Here’s how it’s played. Each round, one player assumes the role of game master and selects a secret drawing prompt. They write it down on the handy dry erase cards included with the game, along with one card on which they write “FAKE”. The cards are shuffled together and given to the rest of the players.
For example, the game master could choose “Pizza” as their drawing prompt, writing it on all but one of the cards. One the last card, they just write “FAKE”.
Once everyone has taken a look at the secret drawing prompt (or found out that they were the fake), the game master writes down a category on the drawing pad. So in our example, the game master would probably write down “Food”. This way the fake at least knows that they’re trying to draw some type of food.
Now the art making can begin! One line at a time, the artists take turns adding to the group’s masterpiece. These lines can be as intricate or as simple as the player wants, but one line only: once the pen leaves the pad, their turn is over.
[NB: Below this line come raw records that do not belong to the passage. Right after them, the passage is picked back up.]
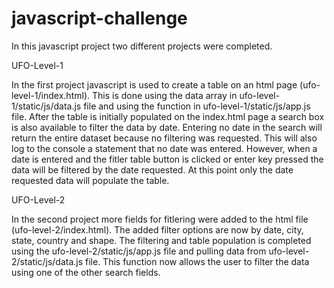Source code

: # javascript-challenge

In this javascript project two different projects were completed.

UFO-Level-1

In the first project javascript is used to create a table on an html page (ufo-level-1/index.html). This is done using the data array in ufo-level-1/static/js/data.js file and using the function in ufo-level-1/static/js/app.js file. After the table is initially populated on the index.html page a search box is also available to filter the data by date. Entering no date in the search will return the entire dataset because no filtering was requested. This will also log to the console a statement that no date was entered. However, when a date is entered and the fitler table button is clicked or enter key pressed the data will be filtered by the date requested. At this point only the date requested data will populate the table. 

UFO-Level-2

In the second project more fields for fitlering were added to the html file (ufo-level-2/index.html). The added filter options are now by date, city, state, country and shape. The filtering and table population is completed using the ufo-level-2/static/js/app.js file and pulling data from ufo-level-2/static/js/data.js file. This function now allows the user to filter the data using one of the other search fields. 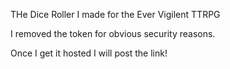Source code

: THe Dice Roller I made for the Ever Vigilent TTRPG

I removed the token for obvious security reasons.

Once I get it hosted I will post the link!
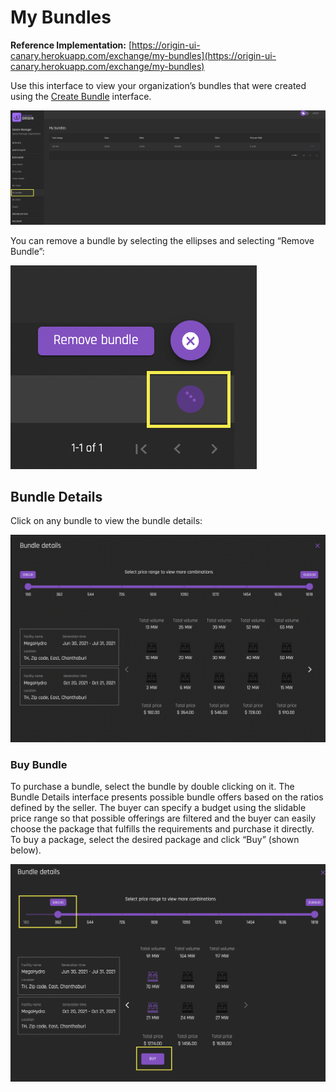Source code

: # My Bundles
**Reference Implementation:** [https://origin-ui-canary.herokuapp.com/exchange/my-bundles](https://origin-ui-canary.herokuapp.com/exchange/my-bundles)

Use this interface to view your organization’s bundles that were created using the [Create Bundle](./create-bundle.md) interface. 

![exchange-mybundles](../images/exchange/exchange-mybundles.png)

You can remove a bundle by selecting the ellipses and selecting “Remove Bundle”:

![exchange-removebundle](../images/exchange/exchange-removebundle.png)

## Bundle Details

Click on any bundle to view the bundle details:

![exchange-bundledetails](../images/exchange/exchange-bundledetails.png)

### Buy Bundle

To purchase a bundle, select the bundle by double clicking on it. The Bundle Details interface presents possible bundle offers based on the ratios defined by the seller. The buyer can specify a budget using the slidable price range so that possible offerings are filtered and the buyer can easily choose the package that fulfills the requirements and purchase it directly. To buy a package, select the desired package and click “Buy” (shown below).

![exchange-allbundles-bundledetails](../images/exchange/exchange-allbundles-bundledetails.png)




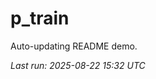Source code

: # p_train

Auto-updating README demo.

<!--START_SECTION:status-->
_Last run: 2025-08-22 15:32 UTC_
<!--END_SECTION:status-->























































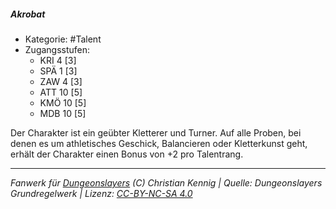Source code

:<!---
Dies ist ein Fanwerk für DUNGEONSLAYERS (C) von Christian Kennig

Quellen:      [Dungeonslayers Grundregelwerk](https://www.f-space.de/ds4/downloads.html)
              [Talentbeschreibungen](https://www.f-space.de/ds4/tools-talentcards.html)
License:      [CC-BY-NC-SA 4.0](https://creativecommons.org/licenses/by-nc-sa/4.0/deed.de)
Richtlinien:  [Fanwerkrichtlinien](https://www.dungeonslayers.net/fanwerk-richtlinien/)
Autor:        Zauberlehrling
-->

  
##### Akrobat  
- Kategorie: #Talent  
- Zugangsstufen:  
  - KRI 4 [3]  
  - SPÄ 1 [3]  
  - ZAW 4 [3]  
  - ATT 10 [5]  
  - KMÖ 10 [5]  
  - MDB 10 [5]  

Der Charakter ist ein geübter Kletterer und Turner. Auf alle Proben, bei denen es um athletisches Geschick, Balancieren oder Kletterkunst geht, erhält der Charakter einen Bonus von +2 pro Talentrang.


___  
*Fanwerk für [Dungeonslayers](https://www.dungeonslayers.net/) (C) Christian Kennig | Quelle: Dungeonslayers Grundregelwerk | Lizenz: [CC-BY-NC-SA 4.0](https://creativecommons.org/licenses/by-nc-sa/4.0/deed.de)*  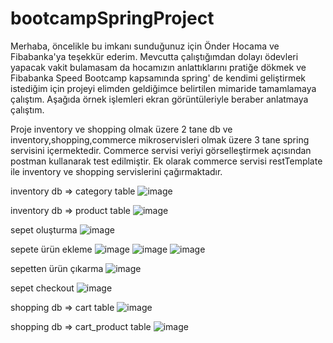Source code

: # bootcampSpringProject
Merhaba, öncelikle bu imkanı sunduğunuz için Önder Hocama ve Fibabanka'ya teşekkür ederim. Mevcutta çalıştığımdan dolayı ödevleri yapacak vakit bulamasam da hocamızın anlattıklarını pratiğe dökmek ve Fibabanka Speed Bootcamp kapsamında spring' de kendimi geliştirmek istediğim için projeyi elimden geldiğimce belirtilen mimaride tamamlamaya çalıştım. Aşağıda örnek işlemleri ekran görüntüleriyle beraber anlatmaya çalıştım. 

Proje inventory ve shopping olmak üzere 2 tane db ve inventory,shopping,commerce mikroservisleri olmak üzere 3 tane spring servisini içermektedir. Commerce servisi veriyi görselleştirmek açısından postman kullanarak test edilmiştir. Ek olarak commerce servisi restTemplate ile inventory ve shopping servislerini çağırmaktadır.

inventory db => category table
![image](https://user-images.githubusercontent.com/72450893/200873584-ec213be8-87cb-437f-93c2-2594208fc32e.png)

inventory db => product table
![image](https://user-images.githubusercontent.com/72450893/200875595-02a55f70-c154-4d53-8562-2029d880ad03.png)

sepet oluşturma
![image](https://user-images.githubusercontent.com/72450893/200891708-55ef3125-077d-4104-84be-6253fdcf3c32.png)

sepete ürün ekleme
![image](https://user-images.githubusercontent.com/72450893/200892096-2603e8dc-d16f-427a-b599-108f496a8254.png)
![image](https://user-images.githubusercontent.com/72450893/200892208-cb780ed4-5939-46c1-961a-0e9c070fb899.png)
![image](https://user-images.githubusercontent.com/72450893/200892355-92838aff-5bb2-4f3b-9125-886ec1532f45.png)

sepetten ürün çıkarma
![image](https://user-images.githubusercontent.com/72450893/200892650-b0a3cc87-a1d6-4b1e-99b0-80d6cd13e3b9.png)

sepet checkout
![image](https://user-images.githubusercontent.com/72450893/200892938-5df09675-48f3-4f28-a7c8-f721494d702c.png)

shopping db => cart table
![image](https://user-images.githubusercontent.com/72450893/200893087-a60f40ba-77af-40ae-be71-68d7823eec52.png)

shopping db => cart_product table
![image](https://user-images.githubusercontent.com/72450893/200893235-1413defb-7edf-4350-bb13-3d1fae6a26c6.png)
After all the artists have had two turns, they’re given a chance to discuss who among them is the fake, before the game master calls a vote. The players then point to who they think the fake is. If they fail to find them, the fake wins! However, even if they fake artist is outed, they haven’t lost. They get one chance to guess what they think the secret writing prompt was, and should they manage to guess correctly, the fake wins! The only way for the real artists to win is if they find the fake AND the fake fails to guess the prompt.
Sounds simple right? Well it’s tougher than it seems. When drawing, players must find a balance between showing that they know what the secret prompt is without making it so obvious that the fake artist can guess it later. This gives the fake artist cover, because why would they draw something specific. They wouldn’t want to give it away.
This means that as much as drawing takes center stage, A Fake Artist Goes To New York is really a hidden role game. It’s not your drawing skills that are being tested, it’s your ability to convince everyone else you’re a part of the team – even when you aren’t.
Want to try it yourself? While we’d heartily recommend the adorable and highly portable version we picked up in Tokyo (it’s also available online), this is a game you can probably play with supplies you already own. Besides something to draw on, the only critical element is different colored pens or pencils, so the players can keep track of who drew what (you can just write down the secret drawing prompts on some scraps of paper).